OpenJDK 源代碼閱讀之 TreeMap

概要

  • 類繼承關係
java.lang.Object
    java.util.AbstractMap<K,V>
        java.util.HashMap<K,V>
  • 定義
public class TreeMap<K,V>
    extends AbstractMap<K,V>
    implements NavigableMap<K,V>, Cloneable, java.io.Serializable
  • 要點

1) 基於 NavigableMap 實現的紅黑樹 

2) 按 natrual ordering 或者 Comparator 定義的次序排序

 3) 基本操作containsKey,get,put 有 log(n) 的時間複雜度

 4) 非線程安全

實現

  • Comparator
private final Comparator<? super K> comparator;

這說明提供的 Comparator 參數類型是 K 的基類就行。
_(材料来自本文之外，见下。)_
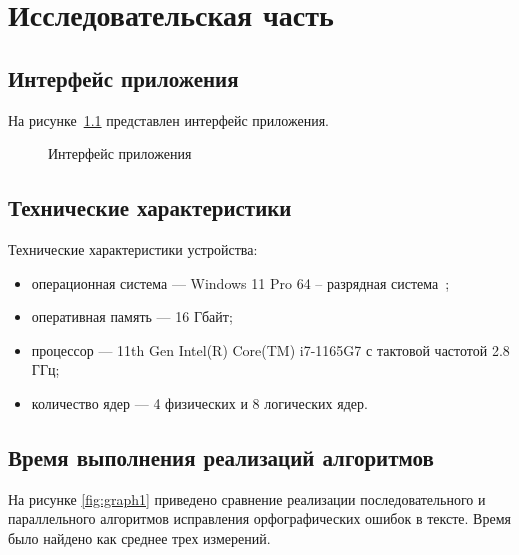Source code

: \chapter{Исследовательская часть}

\section{Интерфейс приложения}

На рисунке~\ref{fig:interface} представлен интерфейс приложения.

\begin{figure}[h!]
	\caption{Интерфейс приложения}
	\label{fig:interface}
\end{figure}

\section{Технические характеристики}

Технические характеристики устройства:

\begin{itemize}
	\item операционная система --- Windows 11 Pro 64 -- разрядная система~\cite{windows};
	\item оперативная память --- 16 Гбайт;
	\item процессор --- 11th Gen Intel(R) Core(TM) i7-1165G7 с тактовой частотой 2.8 ГГц;
	\item количество ядер --- 4 физических и 8 логических ядер.
\end{itemize}

\section{Время выполнения реализаций алгоритмов}

На рисунке \ref{fig:graph1} приведено сравнение реализации последовательного и параллельного алгоритмов исправления орфографических ошибок в тексте. 
Время было найдено как среднее трех измерений.

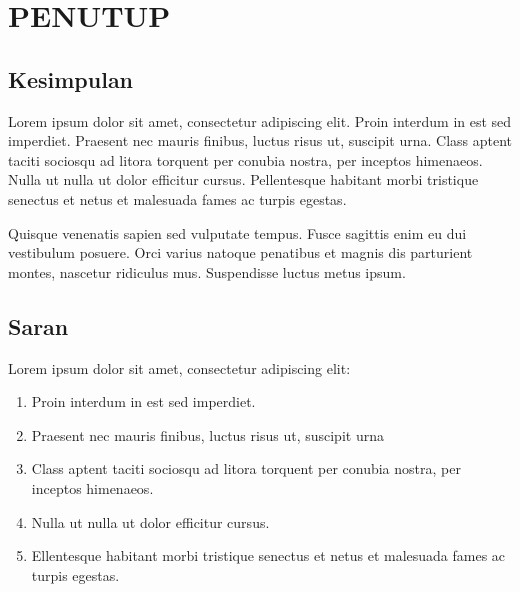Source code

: \chapter{PENUTUP}

\section{Kesimpulan}

Lorem ipsum dolor sit amet, consectetur adipiscing elit. Proin interdum in est sed imperdiet. Praesent nec mauris finibus, luctus risus ut, suscipit urna. Class aptent taciti sociosqu ad litora torquent per conubia nostra, per inceptos himenaeos. Nulla ut nulla ut dolor efficitur cursus. Pellentesque habitant morbi tristique senectus et netus et malesuada fames ac turpis egestas.

Quisque venenatis sapien sed vulputate tempus. Fusce sagittis enim eu dui vestibulum posuere. Orci varius natoque penatibus et magnis dis parturient montes, nascetur ridiculus mus. Suspendisse luctus metus ipsum.


\section{Saran}

Lorem ipsum dolor sit amet, consectetur adipiscing elit:
\begin{enumerate}
    \item Proin interdum in est sed imperdiet.
    \item Praesent nec mauris finibus, luctus risus ut, suscipit urna
    \item Class aptent taciti sociosqu ad litora torquent per conubia nostra, per inceptos himenaeos.
    \item Nulla ut nulla ut dolor efficitur cursus.
    \item Ellentesque habitant morbi tristique senectus et netus et malesuada fames ac turpis egestas.
\end{enumerate}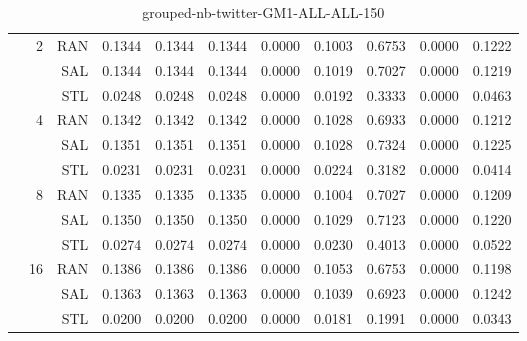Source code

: \begin{center}
\begin{table}[htbp]
\begin{center}
\begin{tabular}{ | r | r | r | r | r | r | r | r | r | r | r |}
 & \multirow{3}{*}{2} & RAN & 0.1344 & 0.1344 & 0.1344 & 0.0000 & 0.1003 & 0.6753 & 0.0000 & 0.1222\\ \cline{3-11}
 &   & SAL & 0.1344 & 0.1344 & 0.1344 & 0.0000 & 0.1019 & 0.7027 & 0.0000 & 0.1219\\ \cline{3-11}
 &   & STL & 0.0248 & 0.0248 & 0.0248 & 0.0000 & 0.0192 & 0.3333 & 0.0000 & 0.0463\\ \cline{2-11}
 & \multirow{3}{*}{4} & RAN & 0.1342 & 0.1342 & 0.1342 & 0.0000 & 0.1028 & 0.6933 & 0.0000 & 0.1212\\ \cline{3-11}
 &   & SAL & 0.1351 & 0.1351 & 0.1351 & 0.0000 & 0.1028 & 0.7324 & 0.0000 & 0.1225\\ \cline{3-11}
 &   & STL & 0.0231 & 0.0231 & 0.0231 & 0.0000 & 0.0224 & 0.3182 & 0.0000 & 0.0414\\ \cline{2-11}
 & \multirow{3}{*}{8} & RAN & 0.1335 & 0.1335 & 0.1335 & 0.0000 & 0.1004 & 0.7027 & 0.0000 & 0.1209\\ \cline{3-11}
 &   & SAL & 0.1350 & 0.1350 & 0.1350 & 0.0000 & 0.1029 & 0.7123 & 0.0000 & 0.1220\\ \cline{3-11}
 &   & STL & 0.0274 & 0.0274 & 0.0274 & 0.0000 & 0.0230 & 0.4013 & 0.0000 & 0.0522\\ \cline{2-11}
 & \multirow{3}{*}{16} & RAN & 0.1386 & 0.1386 & 0.1386 & 0.0000 & 0.1053 & 0.6753 & 0.0000 & 0.1198\\ \cline{3-11}
 &   & SAL & 0.1363 & 0.1363 & 0.1363 & 0.0000 & 0.1039 & 0.6923 & 0.0000 & 0.1242\\ \cline{3-11}
 &   & STL & 0.0200 & 0.0200 & 0.0200 & 0.0000 & 0.0181 & 0.1991 & 0.0000 & 0.0343\\ \cline{2-11}
\hline
\end{tabular}
\caption{grouped-nb-twitter-GM1-ALL-ALL-150}
\end{center}
 \end{table}
\end{center}

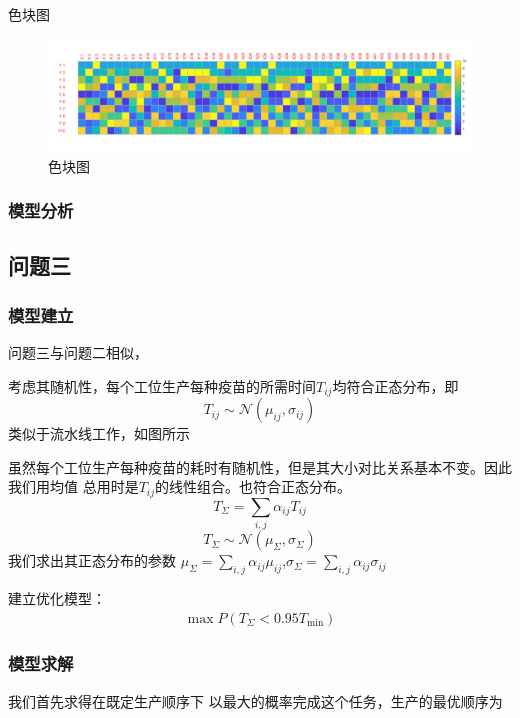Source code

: \documentclass[UTF8]{ctexart}
\begin{document}
\begin{enumerate}
	色块图
		\begin{figure}[H]
			\centering %
			\includegraphics[scale=0.5]{2_sekuai.jpg}
			\caption{色块图}
		\end{figure}
	\end{enumerate}
	
	\subsubsection{模型分析}
	
	\subsection{问题三}
	\subsubsection{模型建立}
	问题三与问题二相似，
	
	考虑其随机性，每个工位生产每种疫苗的所需时间$T_{ij}$均符合正态分布，即
	\begin{equation}
	T_{ij}\sim\mathcal{N}(\mu_{ij},\sigma_{ij})
	\end{equation}
	类似于流水线工作，如图所示
	
	虽然每个工位生产每种疫苗的耗时有随机性，但是其大小对比关系基本不变。因此我们用均值
	总用时是$T_{ij}$的线性组合。也符合正态分布。
	\begin{equation}
	T_{\Sigma}=\sum_{i,j}\alpha_{ij}T_{ij}
	\end{equation}
	\begin{equation}
	T_{\Sigma}\sim\mathcal{N}(\mu_{\Sigma},\sigma_{\Sigma})
	\end{equation}
	我们求出其正态分布的参数
	$\mu_{\Sigma}=\sum_{i,j}\alpha_{ij}\mu_{ij}$,$\sigma_{\Sigma}=\sum_{i,j}\alpha_{ij}\sigma_{ij}$
	\par 建立优化模型：
	\begin{equation}
	\begin{split}
	\max P(T_{\Sigma}<0.95T_{\min})
	\end{split}
	\end{equation}
	\subsubsection{模型求解}
	我们首先求得在既定生产顺序下
	以最大的概率完成这个任务，生产的最优顺序为
\end{document}
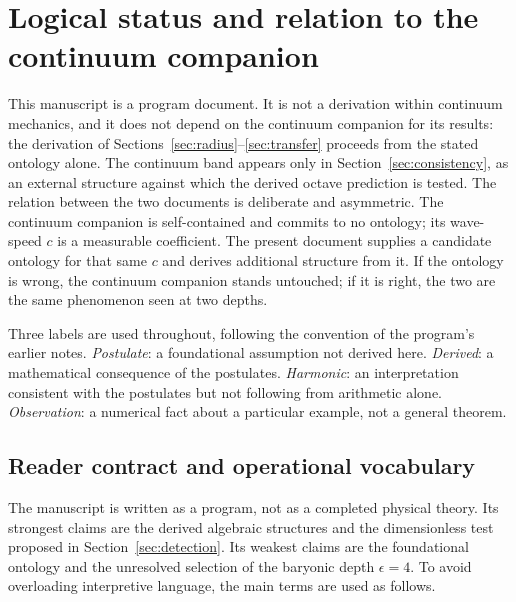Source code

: \documentclass[11pt,a4paper]{article}
\begin{document}
\section{Logical status and relation to the continuum companion}\label{sec:status}

This manuscript is a program document. It is not a derivation within continuum mechanics, and it does not depend on the continuum companion for its results: the derivation of Sections~\ref{sec:radius}--\ref{sec:transfer} proceeds from the stated ontology alone. The continuum band appears only in Section~\ref{sec:consistency}, as an external structure against which the derived octave prediction is tested. The relation between the two documents is deliberate and asymmetric. The continuum companion is self-contained and commits to no ontology; its wave-speed $c$ is a measurable coefficient. The present document supplies a candidate ontology for that same $c$ and derives additional structure from it. If the ontology is wrong, the continuum companion stands untouched; if it is right, the two are the same phenomenon seen at two depths.

Three labels are used throughout, following the convention of the program's earlier notes. \emph{Postulate}: a foundational assumption not derived here. \emph{Derived}: a mathematical consequence of the postulates. \emph{Harmonic}: an interpretation consistent with the postulates but not following from arithmetic alone. \emph{Observation}: a numerical fact about a particular example, not a general theorem.

\subsection*{Reader contract and operational vocabulary}
The manuscript is written as a program, not as a completed physical theory. Its strongest claims are the derived algebraic structures and the dimensionless test proposed in Section~\ref{sec:detection}. Its weakest claims are the foundational ontology and the unresolved selection of the baryonic depth $\epsilon=4$. To avoid overloading interpretive language, the main terms are used as follows.
\end{document}
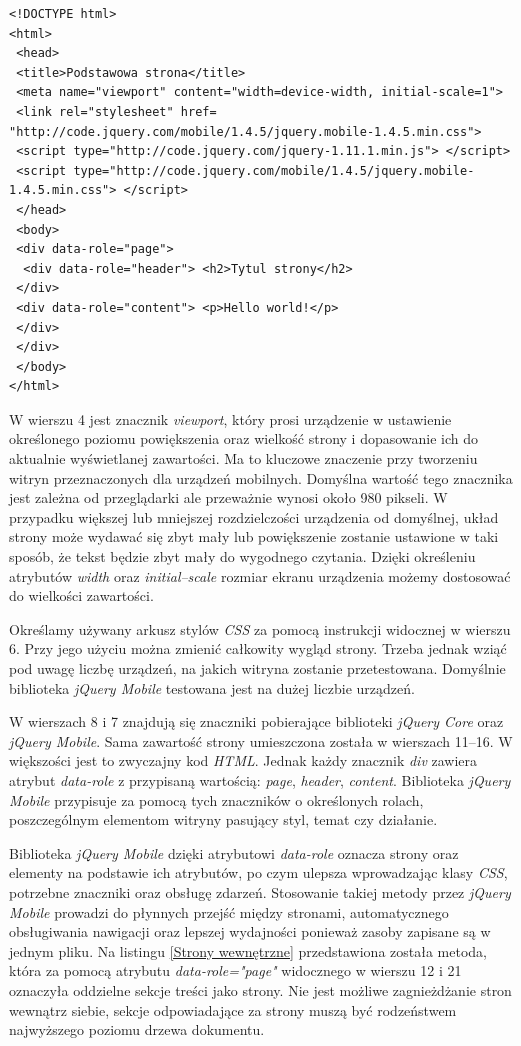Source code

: \documentclass{iiuwb}
\begin{document}
\begin{lstlisting}[label=Strona jQueryMobile, caption=Prosta strona HTML5 dla aplikacji jQuery Mobile]
<!DOCTYPE html> 
<html>
 <head>
 <title>Podstawowa strona</title>
 <meta name="viewport" content="width=device-width, initial-scale=1">
 <link rel="stylesheet" href= "http://code.jquery.com/mobile/1.4.5/jquery.mobile-1.4.5.min.css">
 <script type="http://code.jquery.com/jquery-1.11.1.min.js"> </script>
 <script type="http://code.jquery.com/mobile/1.4.5/jquery.mobile-1.4.5.min.css"> </script>
 </head> 
 <body>
 <div data-role="page">
  <div data-role="header"> <h2>Tytul strony</h2>
 </div>
 <div data-role="content"> <p>Hello world!</p>
 </div> 
 </div>
 </body> 
</html>
\end{lstlisting}
W wierszu 4 jest znacznik \textit{viewport}, który prosi urządzenie w ustawienie określonego poziomu powiększenia oraz wielkość strony i dopasowanie ich do aktualnie wyświetlanej zawartości. Ma to kluczowe znaczenie przy tworzeniu witryn przeznaczonych dla urządzeń mobilnych. Domyślna wartość tego znacznika jest zależna od przeglądarki ale przeważnie wynosi około 980 pikseli. W przypadku większej lub mniejszej rozdzielczości urządzenia od domyślnej, układ strony może wydawać się zbyt mały lub powiększenie zostanie ustawione w taki sposób, że tekst będzie zbyt mały do wygodnego czytania. Dzięki określeniu atrybutów \textit{width} oraz \textit{initial--scale} rozmiar ekranu urządzenia możemy dostosować do wielkości zawartości. 

Określamy używany arkusz stylów \textit{CSS} za pomocą instrukcji widocznej w wierszu 6. Przy jego użyciu można zmienić całkowity wygląd strony. Trzeba jednak wziąć pod uwagę liczbę urządzeń, na jakich witryna zostanie przetestowana. Domyślnie biblioteka \textit{jQuery Mobile} testowana jest na dużej liczbie urządzeń.

W wierszach 8 i 7 znajdują się znaczniki pobierające biblioteki \textit{jQuery Core} oraz \textit{jQuery Mobile}. Sama zawartość strony umieszczona została  w wierszach 11--16. W większości jest to zwyczajny kod \textit{HTML}. Jednak każdy znacznik \textit{div} zawiera atrybut \textit{data-role} z przypisaną wartością: \textit{page}, \textit{header}, \textit{content}. Biblioteka \textit{jQuery Mobile} przypisuje za pomocą tych znaczników o określonych rolach, poszczególnym elementom witryny pasujący styl, temat czy działanie.

Biblioteka \textit{jQuery Mobile} dzięki atrybutowi \textit{data-role} oznacza strony oraz elementy na podstawie ich atrybutów, po czym ulepsza  wprowadzając klasy \textit{CSS}, potrzebne znaczniki oraz obsługę zdarzeń. Stosowanie takiej metody przez \textit{jQuery Mobile} prowadzi do płynnych przejść między stronami, automatycznego obsługiwania nawigacji oraz lepszej wydajności ponieważ zasoby zapisane są w jednym pliku. 
Na listingu \ref{Strony wewnętrzne} przedstawiona została metoda, która za pomocą atrybutu \textit{data-role="page"} widocznego w wierszu 12 i 21 oznaczyła oddzielne sekcje treści jako strony. Nie jest możliwe zagnieżdżanie stron wewnątrz siebie, sekcje odpowiadające za strony muszą być rodzeństwem najwyższego poziomu drzewa dokumentu.
\end{document}
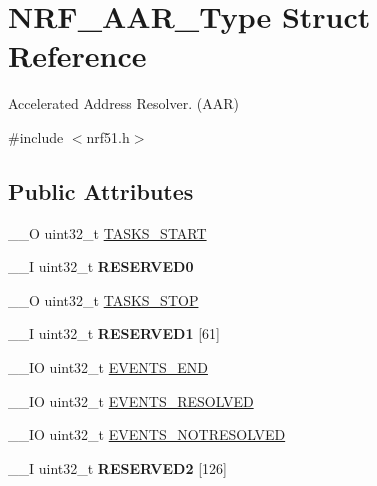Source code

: \hypertarget{struct_n_r_f___a_a_r___type}{}\section{N\+R\+F\+\_\+\+A\+A\+R\+\_\+\+Type Struct Reference}
\label{struct_n_r_f___a_a_r___type}


Accelerated Address Resolver. (A\+A\+R)  




{\ttfamily \#include $<$nrf51.\+h$>$}

\subsection*{Public Attributes}
\begin{DoxyCompactItemize}
\item 
\+\_\+\+\_\+\+O uint32\+\_\+t \hyperlink{struct_n_r_f___a_a_r___type_a0433e01e4de6898a1dc47228b4d432e6}{T\+A\+S\+K\+S\+\_\+\+S\+T\+A\+R\+T}
\item 
\hypertarget{struct_n_r_f___a_a_r___type_a3c29d176ecba1c3968ba1660ee852be0}{}\+\_\+\+\_\+\+I uint32\+\_\+t {\bfseries R\+E\+S\+E\+R\+V\+E\+D0}\label{struct_n_r_f___a_a_r___type_a3c29d176ecba1c3968ba1660ee852be0}

\item 
\+\_\+\+\_\+\+O uint32\+\_\+t \hyperlink{struct_n_r_f___a_a_r___type_aa11597a0f75ec90e6e4a672363c9672e}{T\+A\+S\+K\+S\+\_\+\+S\+T\+O\+P}
\item 
\hypertarget{struct_n_r_f___a_a_r___type_af3f1e7a61d26135463bff6907d990bfb}{}\+\_\+\+\_\+\+I uint32\+\_\+t {\bfseries R\+E\+S\+E\+R\+V\+E\+D1} \mbox{[}61\mbox{]}\label{struct_n_r_f___a_a_r___type_af3f1e7a61d26135463bff6907d990bfb}

\item 
\+\_\+\+\_\+\+I\+O uint32\+\_\+t \hyperlink{struct_n_r_f___a_a_r___type_a64b42f0d33be81c7026db3e857f9332f}{E\+V\+E\+N\+T\+S\+\_\+\+E\+N\+D}
\item 
\+\_\+\+\_\+\+I\+O uint32\+\_\+t \hyperlink{struct_n_r_f___a_a_r___type_a43d79cca1a6ba700c4d9a340cb28fede}{E\+V\+E\+N\+T\+S\+\_\+\+R\+E\+S\+O\+L\+V\+E\+D}
\item 
\+\_\+\+\_\+\+I\+O uint32\+\_\+t \hyperlink{struct_n_r_f___a_a_r___type_ae9d351d9db972def6a6ce656e6f16408}{E\+V\+E\+N\+T\+S\+\_\+\+N\+O\+T\+R\+E\+S\+O\+L\+V\+E\+D}
\item 
\hypertarget{struct_n_r_f___a_a_r___type_ad86b8085a3c035e3b95b2aafd2966a64}{}\+\_\+\+\_\+\+I uint32\+\_\+t {\bfseries R\+E\+S\+E\+R\+V\+E\+D2} \mbox{[}126\mbox{]}\label{struct_n_r_f___a_a_r___type_ad86b8085a3c035e3b95b2aafd2966a64}


\end{DoxyCompactItemize}
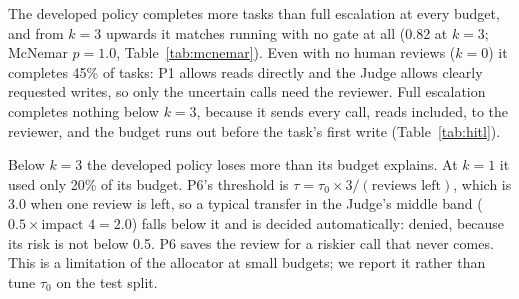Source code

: \documentclass[11pt,a4paper]{article}
\begin{document}
\begin{table}[h]
  \centering
  \small
  \caption{TCR@$k$ by policy (test split, 60 runs per cell). The $k = 3$
    column is the headline batch; the others are the $k$ sweep.}
  \label{tab:tcr}
\end{table}

The developed policy completes more tasks than full escalation at every
budget, and from $k = 3$ upwards it matches running with no gate at all
(0.82 at $k = 3$; McNemar $p = 1.0$, Table~\ref{tab:mcnemar}). Even with no
human reviews ($k = 0$) it completes 45\% of tasks: P1 allows reads directly
and the Judge allows clearly requested writes, so only the uncertain calls
need the reviewer. Full escalation completes nothing below $k = 3$, because
it sends every call, reads included, to the reviewer, and the budget runs out
before the task's first write (Table~\ref{tab:hitl}).

Below $k = 3$ the developed policy loses more than its budget explains. At
$k = 1$ it used only 20\% of its budget. P6's threshold is
$\tau = \tau_0 \times 3 / (\text{reviews left})$, which is 3.0 when one review
is left, so a typical transfer in the Judge's middle band
($0.5 \times \text{impact } 4 = 2.0$) falls below it and is decided
automatically: denied, because its risk is not below 0.5. P6 saves the review
for a riskier call that never comes. This is a limitation of the allocator at
small budgets; we report it rather than tune $\tau_0$ on the test split.
\end{document}
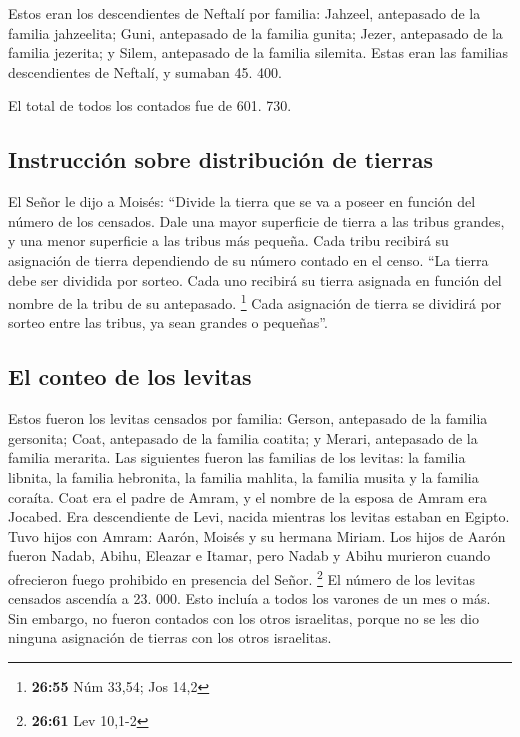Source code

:  Estos eran los descendientes de Neftalí por familia:
Jahzeel, antepasado de la familia jahzeelita; Guni, antepasado de la
familia gunita;  Jezer, antepasado de la familia
jezerita; y Silem, antepasado de la familia silemita. 
Estas eran las familias descendientes de Neftalí, y sumaban 45. 400.

 El total de todos los contados fue de 601. 730.

\hypertarget{instrucciuxf3n-sobre-distribuciuxf3n-de-tierras}{%
\subsection{Instrucción sobre distribución de
tierras}\label{instrucciuxf3n-sobre-distribuciuxf3n-de-tierras}}

 El Señor le dijo a Moisés:  ``Divide la
tierra que se va a poseer en función del número de los censados.
 Dale una mayor superficie de tierra a las tribus
grandes, y una menor superficie a las tribus más pequeña. Cada tribu
recibirá su asignación de tierra dependiendo de su número contado en el
censo.  ``La tierra debe ser dividida por sorteo. Cada
uno recibirá su tierra asignada en función del nombre de la tribu de su
antepasado. \footnote{\textbf{26:55} Núm 33,54; Jos 14,2}
 Cada asignación de tierra se dividirá por sorteo entre
las tribus, ya sean grandes o pequeñas''.

\hypertarget{el-conteo-de-los-levitas}{%
\subsection{El conteo de los levitas}\label{el-conteo-de-los-levitas}}

 Estos fueron los levitas censados por familia: Gerson,
antepasado de la familia gersonita; Coat, antepasado de la familia
coatita; y Merari, antepasado de la familia merarita. 
Las siguientes fueron las familias de los levitas: la familia libnita,
la familia hebronita, la familia mahlita, la familia musita y la familia
coraíta. Coat era el padre de Amram,  y el nombre de la
esposa de Amram era Jocabed. Era descendiente de Levi, nacida mientras
los levitas estaban en Egipto. Tuvo hijos con Amram: Aarón, Moisés y su
hermana Miriam.  Los hijos de Aarón fueron Nadab, Abihu,
Eleazar e Itamar,  pero Nadab y Abihu murieron cuando
ofrecieron fuego prohibido en presencia del Señor. \footnote{\textbf{26:61}
  Lev 10,1-2}  El número de los levitas censados ascendía
a 23. 000. Esto incluía a todos los varones de un mes o más. Sin
embargo, no fueron contados con los otros israelitas, porque no se les
dio ninguna asignación de tierras con los otros israelitas.

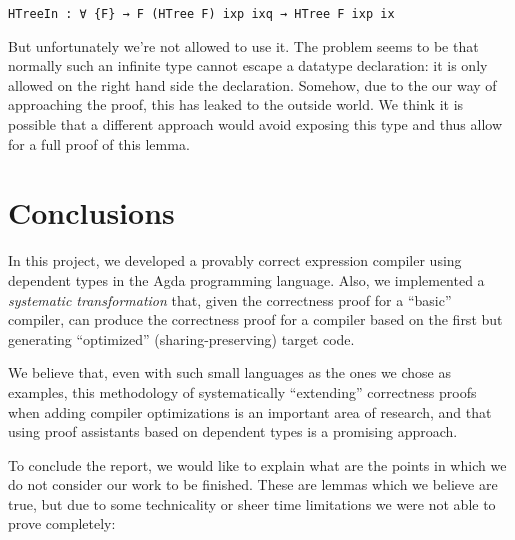 \documentclass[a4paper]{article}
\begin{document}
        \begin{verbatim}
HTreeIn : ∀ {F} → F (HTree F) ixp ixq → HTree F ixp ix
        \end{verbatim}
        
        But unfortunately we're not allowed to use it. The problem seems to be that normally such an infinite type cannot escape a datatype declaration: 
        it is only allowed on the right hand side the declaration. Somehow, due to the our way of approaching the proof, this has leaked to the outside world.
        We think it is possible that a different approach would avoid exposing this type and thus allow for a full proof of this lemma.

    \section{Conclusions}
    \label{sec:conclusions}
        In this project, we developed a provably correct expression compiler using dependent types in the Agda programming language.
        Also, we implemented a \emph{systematic transformation} that, given the correctness proof for
        a ``basic'' compiler, can produce the correctness proof for a compiler based on the first but
        generating ``optimized'' (sharing-preserving) target code.

        We believe that, even with such small languages as the ones we chose as examples,
        this methodology of systematically ``extending'' correctness proofs when adding compiler optimizations
        is an important area of research, and that using proof assistants based on dependent types is a
        promising approach.

        To conclude the report, we would like to explain what are the points in which we do not consider our work
        to be finished. These are lemmas which we believe are true, but due to some technicality or sheer
        time limitations we were not able to prove completely:
\end{document}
這似乎意味着基類的 Comparator 與導出類的要一致。

  • Entry
private transient Entry<K,V> root = null;

root 是這棵紅黑樹的根,那麼從 Entry 的定義可以體現樹的結構:

static final class Entry<K,V> implements Map.Entry<K,V> {
    K key;
    V value;
    Entry<K,V> left = null;
    Entry<K,V> right = null;
    Entry<K,V> parent;
    boolean color = BLACK;

    ...
}

注意這是個 static final 類,left,right,parent 分別指向左子樹,右子樹,父結點, color 顏色默認爲黑。

  • containsKey
public boolean containsKey(Object key) {
    return getEntry(key) != null;
}
final Entry<K,V> getEntry(Object key) {
    // Offload comparator-based version for sake of performance
    if (comparator != null)
        return getEntryUsingComparator(key);
    if (key == null)
        throw new NullPointerException();
    Comparable<? super K> k = (Comparable<? super K>) key;
    Entry<K,V> p = root;
    while (p != null) {
        int cmp = k.compareTo(p.key);
        if (cmp < 0)
            p = p.left;
        else if (cmp > 0)
            p = p.right;
        else
            return p;
    }
    return null;
}

關鍵操作 containsKey 是通過調用 getEntry 完成其功能的。可以看出,這是通過在紅黑樹上進行查找完成的,每次比較都會下降到樹的下一層,由於紅黑樹的平衡性,時間複雜度爲 log(n)

  • containsValue
public boolean containsValue(Object value) {
    for (Entry<K,V> e = getFirstEntry(); e != null; e = successor(e))
        if (valEquals(value, e.value))
            return true;
    return false;
}

可以看出,對 value 的查找,與對 key 是不同的。是通過 getFirstEntry 取得第一個結點,再通過 successor 遍歷實現。

final Entry<K,V> getFirstEntry() {
    Entry<K,V> p = root;
    if (p != null)
        while (p.left != null)
            p = p.left;
    return p;
}

可以看出,這是找到了樹中最左邊的結點,如果左子樹中的值小於右子樹,這就意味是第一個比較的結點是最小的結點。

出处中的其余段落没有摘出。